**What to do**
What is the number of lines in the entries that contain the word "dontdisplaylinenum"? Reply with that number only.

**Records supplied**
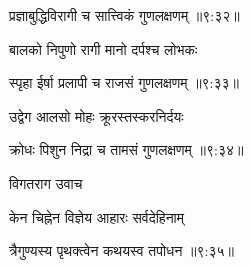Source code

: 
{\devanagarifont प्रज्ञाबुद्धिविरागी च सात्त्विकं गुणलक्षणम् {॥९:३२॥} \veg\dontdisplaylinenum }%

{\devanagarifont बालको निपुणो रागी मानो दर्पश्च लोभकः \thinspace{\dandab} \dontdisplaylinenum }%


{\devanagarifont स्पृहा ईर्षा प्रलापी च राजसं गुणलक्षणम् {॥९:३३॥} \veg\dontdisplaylinenum }%

{\devanagarifont उद्वेग आलसो मोहः क्रूरस्तस्करनिर्दयः \thinspace{\dandab} \dontdisplaylinenum }%


{\devanagarifont क्रोधः पिशुन निद्रा च तामसं गुणलक्षणम् {॥९:३४॥} \veg\dontdisplaylinenum }%


 

{\devanagarifont विगतराग उवाच {\dandab}\dontdisplaylinenum  }%
 
{\devanagarifont केन चिह्नेन विज्ञेय आहारः सर्वदेहिनाम् \thinspace{\danda} \dontdisplaylinenum }%


{\devanagarifont त्रैगुण्यस्य पृथक्त्वेन कथयस्व तपोधन {॥९:३५॥} \veg\dontdisplaylinenum }%
    \var{{\devanagarifont \numnoemph\vd ॰धन\lem \mssCaCbCc\msNa\msNb\Ed\  ॰धनः \msNc}}%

**Result below**
8